╭─ Supplied information

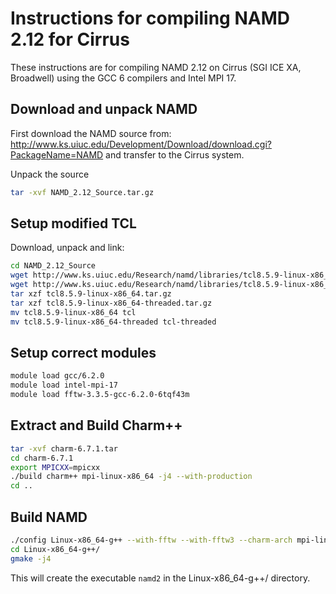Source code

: Instructions for compiling NAMD 2.12 for Cirrus
====================================================

These instructions are for compiling NAMD 2.12 on Cirrus (SGI ICE XA, Broadwell) using the GCC 6 compilers and Intel MPI 17.

Download and unpack NAMD
------------------------

First download the NAMD source from: http://www.ks.uiuc.edu/Development/Download/download.cgi?PackageName=NAMD
and transfer to the Cirrus system.

Unpack the source

```bash
tar -xvf NAMD_2.12_Source.tar.gz
```

Setup modified TCL
------------------

Download, unpack and link:

```bash
cd NAMD_2.12_Source
wget http://www.ks.uiuc.edu/Research/namd/libraries/tcl8.5.9-linux-x86_64.tar.gz
wget http://www.ks.uiuc.edu/Research/namd/libraries/tcl8.5.9-linux-x86_64-threaded.tar.gz
tar xzf tcl8.5.9-linux-x86_64.tar.gz
tar xzf tcl8.5.9-linux-x86_64-threaded.tar.gz
mv tcl8.5.9-linux-x86_64 tcl
mv tcl8.5.9-linux-x86_64-threaded tcl-threaded
```

Setup correct modules
---------------------

```bash
module load gcc/6.2.0
module load intel-mpi-17
module load fftw-3.3.5-gcc-6.2.0-6tqf43m
```

Extract and Build Charm++
--------------------------

```bash
tar -xvf charm-6.7.1.tar
cd charm-6.7.1
export MPICXX=mpicxx
./build charm++ mpi-linux-x86_64 -j4 --with-production
cd ..
```

Build NAMD
----------

```bash
./config Linux-x86_64-g++ --with-fftw --with-fftw3 --charm-arch mpi-linux-x86_64
cd Linux-x86_64-g++/
gmake -j4
```

This will create the executable `namd2` in the Linux-x86_64-g++/ directory.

╰─

How to complete this task: All lines above that include the word "libraries" must be copied into the answer.

Completed exercise:
wget http://www.ks.uiuc.edu/Research/namd/libraries/tcl8.5.9-linux-x86_64.tar.gz
wget http://www.ks.uiuc.edu/Research/namd/libraries/tcl8.5.9-linux-x86_64-threaded.tar.gz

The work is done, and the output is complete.